(Directions for this task) You are asked to reproduce the listing exactly and to omit its pictures.

(Data provided)
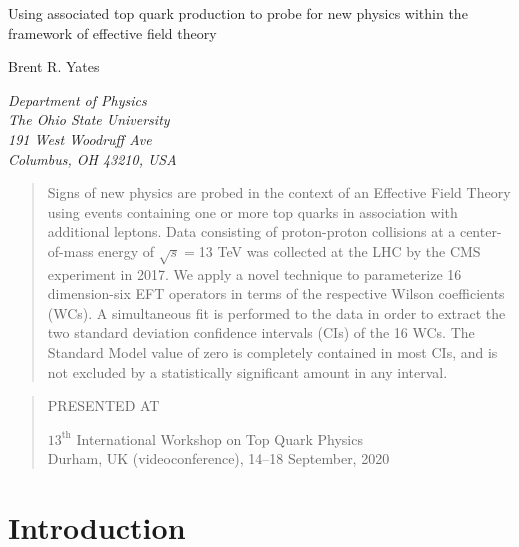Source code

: \documentclass[12pt]{article}
\newcommand\pubnumber{SNSN-323-63}
\newcommand\pubdate{\today}
\def\institute{Department of Physics\\The Ohio State University\\
191 West Woodruff Ave\\
Columbus, OH 43210, USA}
\def\Title#1{\begin{center} {\Large #1 } \end{center}}
\def\Author#1{\begin{center}{ \sc #1} \end{center}}
\def\Address#1{\begin{center}{ \it #1} \end{center}}
\newcommand\pubblock{\rightline{\begin{tabular}{l} \pubnumber\\
         \pubdate  \end{tabular}}}
\newenvironment{Abstract}{\begin{quotation}  }{\end{quotation}}
\newenvironment{Presented}{\begin{quotation} \begin{center} 
             PRESENTED AT\end{center}\bigskip 
      \begin{center}\begin{large}}{\end{large}\end{center} \end{quotation}}
\begin{document}
\begin{titlepage}
\pubblock

\vfill
\Title{Using associated top quark production to probe for new physics within the framework of effective field theory}
\vfill
\Author{Brent R. Yates}
\Address{\institute}
\vfill
\begin{Abstract}
Signs of new physics are probed in the context of an Effective Field Theory using events containing one or more top quarks in association with additional leptons. Data consisting of proton-proton collisions at a center-of-mass energy of $\sqrt{s}=$13 TeV was collected at the LHC by the CMS experiment in 2017. We apply a novel technique to parameterize 16 dimension-six EFT operators in terms of the respective Wilson coefficients (WCs). A simultaneous fit is performed to the data in order to extract the two standard deviation confidence intervals (CIs) of the 16 WCs. The Standard Model value of zero is completely contained in most CIs, and is not excluded by a statistically significant amount in any interval.
\end{Abstract}
\vfill
\begin{Presented}
$13^\mathrm{th}$ International Workshop on Top Quark Physics\\
Durham, UK (videoconference), 14--18 September, 2020
\end{Presented}
\vfill
\end{titlepage}
\def\thefootnote{\fnsymbol{footnote}}
\setcounter{footnote}{0}
%

\section{Introduction}
\end{document}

(Task answer)
Source code

: \documentclass[12pt]{article}
\newcommand\pubnumber{SNSN-323-63}
\newcommand\pubdate{\today}
\def\institute{Department of Physics\\The Ohio State University\\
191 West Woodruff Ave\\
Columbus, OH 43210, USA}
\def\Title#1{\begin{center} {\Large #1 } \end{center}}
\def\Author#1{\begin{center}{ \sc #1} \end{center}}
\def\Address#1{\begin{center}{ \it #1} \end{center}}
\newcommand\pubblock{\rightline{\begin{tabular}{l} \pubnumber\\
         \pubdate  \end{tabular}}}
\newenvironment{Abstract}{\begin{quotation}  }{\end{quotation}}
\newenvironment{Presented}{\begin{quotation} \begin{center} 
             PRESENTED AT\end{center}\bigskip 
      \begin{center}\begin{large}}{\end{large}\end{center} \end{quotation}}
\begin{document}
\begin{titlepage}
\pubblock

\vfill
\Title{Using associated top quark production to probe for new physics within the framework of effective field theory}
\vfill
\Author{Brent R. Yates}
\Address{\institute}
\vfill
\begin{Abstract}
Signs of new physics are probed in the context of an Effective Field Theory using events containing one or more top quarks in association with additional leptons. Data consisting of proton-proton collisions at a center-of-mass energy of $\sqrt{s}=$13 TeV was collected at the LHC by the CMS experiment in 2017. We apply a novel technique to parameterize 16 dimension-six EFT operators in terms of the respective Wilson coefficients (WCs). A simultaneous fit is performed to the data in order to extract the two standard deviation confidence intervals (CIs) of the 16 WCs. The Standard Model value of zero is completely contained in most CIs, and is not excluded by a statistically significant amount in any interval.
\end{Abstract}
\vfill
\begin{Presented}
$13^\mathrm{th}$ International Workshop on Top Quark Physics\\
Durham, UK (videoconference), 14--18 September, 2020
\end{Presented}
\vfill
\end{titlepage}
\def\thefootnote{\fnsymbol{footnote}}
\setcounter{footnote}{0}
%

\section{Introduction}
\end{document}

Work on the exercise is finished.